Set in suburban Limerick in 2005, this extraordinary novel links the stories of Jane, a 12-year-old girl whose parents have recently and acrimoniously separated, and Alison, a middle-aged woman whose 15-year-old son has been killed in a car accident less than a year ago.

As these two characters narrate alternate chapters, they draw the reader into a disturbing world where the worst happens, but still more awful suffering lies ahead, and where it becomes impossible to separate innocence from guilt.

Neither narrator is totally reliable, but both are completely convincing in their attempts to cope with the grief that threatens to destroy them because they are incapable of either facing up to it or letting it go.

Jane loves her father but also fears his unpredictable mood swings, and resents having to spend time in his poky flat. Cutting herself with a razor blade somehow makes the pain more bearable, but does little to assuage her anxiety. Alison tries to hold herself together for the sake of her other children, but her relationship with her husband falls apart as her obsession with her dead son means that her heartache never heals. Their intertwining stories reinforce the ineluctability of loss and the precarious interdependence between children and adults. As the novel reaches its disturbing conclusion, the fragility of childhood is revealed, when Jane’s younger brother takes over the narration because the horror of unfolding events has resulted in his sister’s complete breakdown.
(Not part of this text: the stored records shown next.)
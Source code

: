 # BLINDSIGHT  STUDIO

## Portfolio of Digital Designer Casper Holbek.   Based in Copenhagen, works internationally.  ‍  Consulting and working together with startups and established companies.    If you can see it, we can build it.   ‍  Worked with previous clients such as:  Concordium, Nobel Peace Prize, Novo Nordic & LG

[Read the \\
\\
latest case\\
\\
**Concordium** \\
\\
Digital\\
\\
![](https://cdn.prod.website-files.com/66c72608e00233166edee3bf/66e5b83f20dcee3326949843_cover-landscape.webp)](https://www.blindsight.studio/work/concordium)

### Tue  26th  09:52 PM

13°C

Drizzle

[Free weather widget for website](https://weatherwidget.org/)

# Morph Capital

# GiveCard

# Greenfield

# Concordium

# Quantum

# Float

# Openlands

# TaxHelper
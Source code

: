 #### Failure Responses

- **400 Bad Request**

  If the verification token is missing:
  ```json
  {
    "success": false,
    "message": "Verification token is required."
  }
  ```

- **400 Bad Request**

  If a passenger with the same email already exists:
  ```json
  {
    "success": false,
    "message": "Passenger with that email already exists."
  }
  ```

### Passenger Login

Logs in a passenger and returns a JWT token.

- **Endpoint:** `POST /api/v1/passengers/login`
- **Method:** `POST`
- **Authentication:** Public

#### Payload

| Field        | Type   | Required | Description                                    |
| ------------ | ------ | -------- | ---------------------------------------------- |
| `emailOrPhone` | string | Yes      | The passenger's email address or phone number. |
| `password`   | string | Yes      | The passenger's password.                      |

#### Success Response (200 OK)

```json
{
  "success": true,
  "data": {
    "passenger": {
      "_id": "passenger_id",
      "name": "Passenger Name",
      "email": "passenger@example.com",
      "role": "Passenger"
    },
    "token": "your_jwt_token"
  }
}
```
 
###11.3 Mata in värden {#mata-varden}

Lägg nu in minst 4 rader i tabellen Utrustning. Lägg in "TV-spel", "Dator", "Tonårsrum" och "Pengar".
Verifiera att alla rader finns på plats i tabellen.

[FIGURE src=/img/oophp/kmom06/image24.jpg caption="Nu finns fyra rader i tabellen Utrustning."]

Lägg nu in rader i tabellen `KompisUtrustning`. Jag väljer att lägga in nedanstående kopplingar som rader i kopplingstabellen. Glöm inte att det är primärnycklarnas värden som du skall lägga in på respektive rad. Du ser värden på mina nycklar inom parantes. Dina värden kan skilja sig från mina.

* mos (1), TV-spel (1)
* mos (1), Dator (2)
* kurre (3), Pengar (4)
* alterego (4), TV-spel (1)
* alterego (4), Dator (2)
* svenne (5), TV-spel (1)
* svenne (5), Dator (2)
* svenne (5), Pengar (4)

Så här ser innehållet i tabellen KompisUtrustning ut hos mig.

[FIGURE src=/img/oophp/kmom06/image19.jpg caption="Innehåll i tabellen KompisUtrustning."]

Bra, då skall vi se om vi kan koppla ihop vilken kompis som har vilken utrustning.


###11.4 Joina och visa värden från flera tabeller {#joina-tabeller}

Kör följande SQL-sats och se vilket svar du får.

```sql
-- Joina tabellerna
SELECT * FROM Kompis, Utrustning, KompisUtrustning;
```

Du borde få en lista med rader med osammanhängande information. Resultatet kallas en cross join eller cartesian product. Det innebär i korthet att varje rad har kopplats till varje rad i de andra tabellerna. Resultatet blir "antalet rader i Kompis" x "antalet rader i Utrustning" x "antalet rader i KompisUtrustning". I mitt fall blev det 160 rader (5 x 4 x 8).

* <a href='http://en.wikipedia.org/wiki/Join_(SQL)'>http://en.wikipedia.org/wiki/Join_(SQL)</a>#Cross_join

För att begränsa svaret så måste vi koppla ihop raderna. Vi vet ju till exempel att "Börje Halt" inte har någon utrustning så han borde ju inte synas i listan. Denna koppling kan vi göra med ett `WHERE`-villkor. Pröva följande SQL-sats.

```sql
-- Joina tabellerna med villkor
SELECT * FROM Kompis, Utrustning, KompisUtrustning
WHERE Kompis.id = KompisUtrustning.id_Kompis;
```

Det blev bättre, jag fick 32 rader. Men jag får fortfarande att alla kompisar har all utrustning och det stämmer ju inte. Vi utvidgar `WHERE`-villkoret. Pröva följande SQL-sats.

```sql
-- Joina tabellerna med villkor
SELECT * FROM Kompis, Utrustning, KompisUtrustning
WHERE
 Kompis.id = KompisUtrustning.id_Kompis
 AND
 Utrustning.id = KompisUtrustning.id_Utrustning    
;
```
Between 2003 and 2006, Helena Close published four co-authored "chick lit" novels under the pseudonym Sarah O'Brien, and one novel, Pinhead Duffy, under her own name. Nothing she has written before equals or even suggests the disturbing, vivid authenticity of The Cut of Love, in which she explores the darker side of the search for love that characterised her earlier work.

Here, through the voice of Jane, she convincingly captures all the confusion and anxiety of Ireland in the 21st century as it teeters on the brink of implosion, economic and otherwise. This is a remarkable book that expands the frontiers of Irish popular fiction.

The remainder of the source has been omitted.